Kairo (Pulse, JPN 2001)

Kairo (Pulse)In un post apposito, in un futuro piu’ o meno vicino, mi cimentero’ in un’analisi magari anche fortunosamente interessante del filone horror giapponese che apprezzo molto, anche se sono conscio del fatto che molte cose mi sfuggono, quelle piu’ legate alla cultura ed al simbolismo giapponese in particolare. Passo al pezzo, ora, che’ il tempo stringe.

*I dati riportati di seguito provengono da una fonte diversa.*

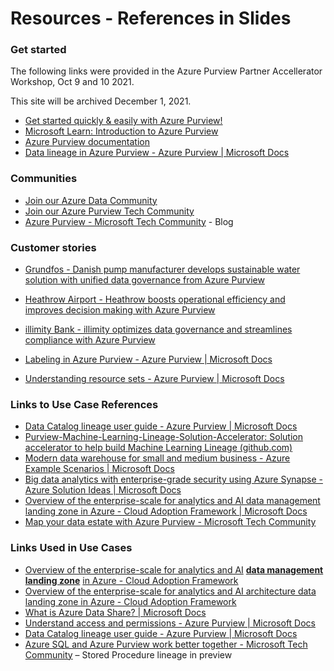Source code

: # Resources - References in Slides
### Get started

The following links were provided in the Azure Purview Partner Accellerator Workshop, Oct 9 and 10 2021.

This site will be archived December 1, 2021.

*   [Get started quickly & easily with Azure Purview!](https://azure.microsoft.com/en-us/services/purview/)
*   [Microsoft Learn: Introduction to Azure Purview](https://docs.microsoft.com/en-us/learn/modules/intro-to-azure-purview/)
*   [Azure Purview documentation](https://docs.microsoft.com/en-us/azure/purview/)
*   [Data lineage in Azure Purview - Azure Purview | Microsoft Docs](https://docs.microsoft.com/en-us/azure/purview/concept-data-lineage)

### Communities

*   [Join our Azure Data Community](https://www.microsoft.com/en-us/sql-server/community?activetab=pivot_1%3aprimaryr3)
*   [Join our Azure Purview Tech Community](https://techcommunity.microsoft.com/t5/azure-purview/bg-p/AzurePurviewBlog)
*   [Azure Purview - Microsoft Tech Community](https://techcommunity.microsoft.com/t5/azure-purview/bg-p/AzurePurviewBlog) - Blog

### Customer stories

*   [Grundfos - Danish pump manufacturer develops sustainable water solution with unified data governance from Azure Purview](https://customers.microsoft.com/en-gb/story/856266-grundfos-manufacturing-azure-purview)
*   [Heathrow Airport - Heathrow boosts operational efficiency and improves decision making with Azure Purview](https://customers.microsoft.com/en-us/story/1383581039090498352-heathrow-airport-travel-azure)
*   [illimity Bank - illimity optimizes data governance and streamlines compliance with Azure Purview](https://customers.microsoft.com/en-gb/story/861887-illimity-banking-capital-markets-azure)

*   [Labeling in Azure Purview - Azure Purview | Microsoft Docs](https://docs.microsoft.com/en-us/azure/purview/create-sensitivity-label)
*   [Understanding resource sets - Azure Purview | Microsoft Docs](https://docs.microsoft.com/en-us/azure/purview/concept-resource-sets)

### Links to Use Case References

*   [Data Catalog lineage user guide - Azure Purview | Microsoft Docs](https://docs.microsoft.com/en-us/azure/purview/catalog-lineage-user-guide)
*   [Purview-Machine-Learning-Lineage-Solution-Accelerator: Solution accelerator to help build Machine Learning Lineage (github.com)](https://github.com/microsoft/Purview-Machine-Learning-Lineage-Solution-Accelerator)
*   [Modern data warehouse for small and medium business - Azure Example Scenarios | Microsoft Docs](https://docs.microsoft.com/en-us/azure/architecture/example-scenario/data/small-medium-data-warehouse)
*   [Big data analytics with enterprise-grade security using Azure Synapse - Azure Solution Ideas | Microsoft Docs](https://docs.microsoft.com/en-us/azure/architecture/solution-ideas/articles/big-data-analytics-enterprise-grade-security)
*   [Overview of the enterprise-scale for analytics and AI data management landing zone in Azure - Cloud Adoption Framework | Microsoft Docs](https://docs.microsoft.com/en-us/azure/cloud-adoption-framework/scenarios/data-management/architectures/data-management-landing-zone)
*   [Map your data estate with Azure Purview - Microsoft Tech Community](https://techcommunity.microsoft.com/t5/azure-purview/map-your-data-estate-with-azure-purview/ba-p/1958197)

### Links Used in Use Cases

*   [Overview of the enterprise-scale for analytics and AI](https://docs.microsoft.com/en-us/azure/cloud-adoption-framework/scenarios/data-management/architectures/data-management-landing-zone) **[data management landing zone](https://docs.microsoft.com/en-us/azure/cloud-adoption-framework/scenarios/data-management/architectures/data-management-landing-zone)** [in Azure - Cloud Adoption Framework](https://docs.microsoft.com/en-us/azure/cloud-adoption-framework/scenarios/data-management/architectures/data-management-landing-zone)[](https://docs.microsoft.com/en-us/azure/cloud-adoption-framework/scenarios/data-management/architectures/data-management-landing-zone)
*   [Overview of the enterprise-scale for analytics and AI architecture data landing zone in Azure - Cloud Adoption Framework](https://docs.microsoft.com/en-us/azure/cloud-adoption-framework/scenarios/data-management/architectures/data-landing-zone)
*   [What is Azure Data Share? | Microsoft Docs](https://docs.microsoft.com/en-us/azure/data-share/overview)
*   [Understand access and permissions - Azure Purview | Microsoft Docs](https://docs.microsoft.com/en-us/azure/purview/catalog-permissions)[](https://docs.microsoft.com/en-us/azure/cloud-adoption-framework/scenarios/data-management/architectures/data-management-landing-zone)
*   [Data Catalog lineage user guide - Azure Purview | Microsoft Docs](https://docs.microsoft.com/en-us/azure/purview/catalog-lineage-user-guide)
*   [Azure SQL and Azure Purview work better together - Microsoft Tech Community](https://techcommunity.microsoft.com/t5/azure-sql/azure-sql-and-azure-purview-work-better-together/ba-p/2812912) – Stored Procedure lineage in preview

Kairo, di Kurosawa (non quello famoso, un altro), mi è piaciuto a metà. Un concetto agghiacciante alla base: la morte altro non è che solitudine eterna, continuo e straziante girovagare per dimensioni affollate di anime che non si toccano, non si parlano, non interagiscono. Un contrappasso, forse: nell’era della comunicazione che fingendo di unire tutti, tutti ci divide, siamo condannati ad un’eternità di solitudine.
Ecco. L’idea e’ agghiacciante. Lo svolgimento è gradevole a tratti, a tratti soporifero. Ma forse altro non è che un espediente narrativo, in effetti non nuovo per l’horror del Sol levante. E’ che qui la lentezza e’ esasperante, ed il rischio e’ che il sofisticato ragionamento dell’autore-regista si perda in un’inerzia a volte un po’ troppo forzata.
In ogni caso una sufficienza, più che meritata. Ed un augurio: mi auguro, davvero, che inferno o paradiso che sia, qualche altro posto in cui gioire, o soffrire, in compagnia per l’eternità esista. La sola idea di continuare ad essere (non vivere, ma sentire e soffrire) da soli in eterno e’ l’orrido.